[openib-general] osm unreliable unless -d1

Jean-Christophe Hugly jice at pantasys.com
Mon Mar 6 11:44:28 PST 2006


Hi Eitan, Hi Sasha,


On Sun, 2006-03-05 at 00:22 +0200, Sasha Khapyorsky wrote:

> > On the other hand if you run osm with -d1 option (mostly
> > single-threaded), then it seems to work indefinitely.
> 
> I've tried your script and don't see any difference between modes with
> and without -d1, however my network is small - two hosts and switch,
> probably this is different from your.
> 
No, I am testing this on a small setup: two cpus, two switches, one
extra machine running osm.

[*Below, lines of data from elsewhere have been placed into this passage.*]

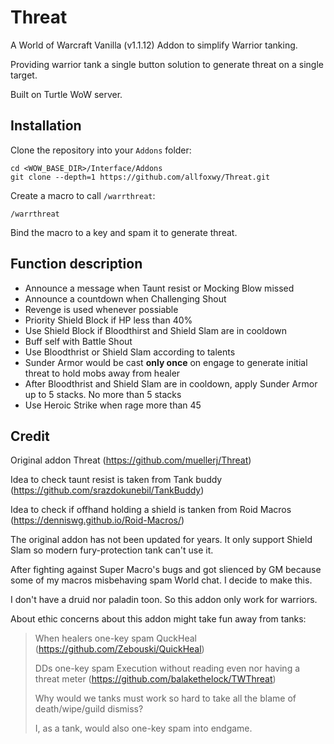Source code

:# Threat

A World of Warcraft Vanilla (v1.1.12) Addon to simplify Warrior tanking.

Providing warrior tank a single button solution to generate threat on a single target.

Built on Turtle WoW server.


## Installation

Clone the repository into your `Addons` folder:

    cd <WOW_BASE_DIR>/Interface/Addons
    git clone --depth=1 https://github.com/allfoxwy/Threat.git

Create a macro to call `/warrthreat`:

    /warrthreat

Bind the macro to a key and spam it to generate threat.


## Function description
- Announce a message when Taunt resist or Mocking Blow missed
- Announce a countdown when Challenging Shout
- Revenge is used whenever possiable
- Priority Shield Block if HP less than 40%
- Use Shield Block if Bloodthirst and Shield Slam are in cooldown
- Buff self with Battle Shout
- Use Bloodthrist or Shield Slam according to talents
- Sunder Armor would be cast **only once** on engage to generate initial threat to hold mobs away from healer
- After Bloodthrist and Shield Slam are in cooldown, apply Sunder Armor up to 5 stacks. No more than 5 stacks
- Use Heroic Strike when rage more than 45


## Credit

Original addon Threat (https://github.com/muellerj/Threat)

Idea to check taunt resist is taken from Tank buddy (https://github.com/srazdokunebil/TankBuddy)

Idea to check if offhand holding a shield is tanken from Roid Macros (https://denniswg.github.io/Roid-Macros/)

The original addon has not been updated for years. It only support Shield Slam so modern fury-protection tank can't use it.

After fighting against Super Macro's bugs and got slienced by GM because some of my macros misbehaving spam World chat. I decide to make this.

I don't have a druid nor paladin toon. So this addon only work for warriors.

About ethic concerns about this addon might take fun away from tanks:
> When healers one-key spam QuckHeal (https://github.com/Zebouski/QuickHeal)
>
> DDs one-key spam Execution without reading even nor having a threat meter (https://github.com/balakethelock/TWThreat)
>
> Why would we tanks must work so hard to take all the blame of death/wipe/guild dismiss?
>
> I, as a tank, would also one-key spam into endgame.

Here's the output from ibnetdiscover:

#
# Topology file: generated on Mon Mar  6 11:36:23 2006
#
# Max of 3 hops discovered
# Initiated from node 0002c90200007afc port 0002c90200007afd

vendid=0x2c9
devid=0xb924
switchguid=0x1393010b186ba0
Switch  24 "S-001393010b186ba0"         # MT47396 Infiniscale-III
Mellanox Technologies port 0 lid 9
[21]    "H-001393000024a510"[1]
[17]    "H-001393000024a600"[1]
[4]     "S-001393010b186b08"[12]
[3]     "S-001393010b186b08"[11]
[2]     "S-001393010b186b08"[10]
[1]     "S-001393010b186b08"[9]
[8]     "H-0002c90200007afc"[1]

vendid=0x2c9
devid=0xb924
switchguid=0x1393010b186b08
Switch  24 "S-001393010b186b08"         # MT47396 Infiniscale-III
Mellanox Technologies port 0 lid 8
[21]    "H-001393000024a510"[2]
[17]    "H-001393000024a600"[2]
[8]     "H-0002c90200007afc"[2]
[12]    "S-001393010b186ba0"[4]
[11]    "S-001393010b186ba0"[3]
[10]    "S-001393010b186ba0"[2]
[9]     "S-001393010b186ba0"[1]

vendid=0x2c9
devid=0x6282
sysimgguid=0x1393000024a516
caguid=0x1393000024a510
Ca      2 "H-001393000024a510"          # MT25218 InfiniHostEx Mellanox
Technologies
[2]     "S-001393010b186b08"[21]                # lid 20 lmc 2
[1]     "S-001393010b186ba0"[21]                # lid 16 lmc 2

vendid=0x2c9
devid=0x6282
sysimgguid=0x1393000024a606
caguid=0x1393000024a600
Ca      2 "H-001393000024a600"          # MT25218 InfiniHostEx Mellanox
Technologies
[2]     "S-001393010b186b08"[17]                # lid 28 lmc 2
[1]     "S-001393010b186ba0"[17]                # lid 24 lmc 2

vendid=0x2c9
devid=0x5a44
sysimgguid=0x2c90200007afc
caguid=0x2c90200007afc
Ca      2 "H-0002c90200007afc"          # MT23108 InfiniHost Mellanox
Technologies
[2]     "S-001393010b186b08"[8]         # lid 12 lmc 2
[1]     "S-001393010b186ba0"[8]         # lid 4 lmc 2

There may be a number of possibly significant differences between my
setup and yours, though:

Both CPUs are quad-opterons, the machine running osm is a dual xeon
where osm was also compiled. So it's all 64 bit and SMP.

The firmwares are 0.7.0 for the switches and 5.1.0 for the cpus. The osm
host has 3.3.3.

One more detail, I am running with LMC=2 betcause I wanted to check that
the LMC>0 were fixed (they seem to be; I do not see any LMC-related
missbehaviour. With -d1 everything looks shipshape).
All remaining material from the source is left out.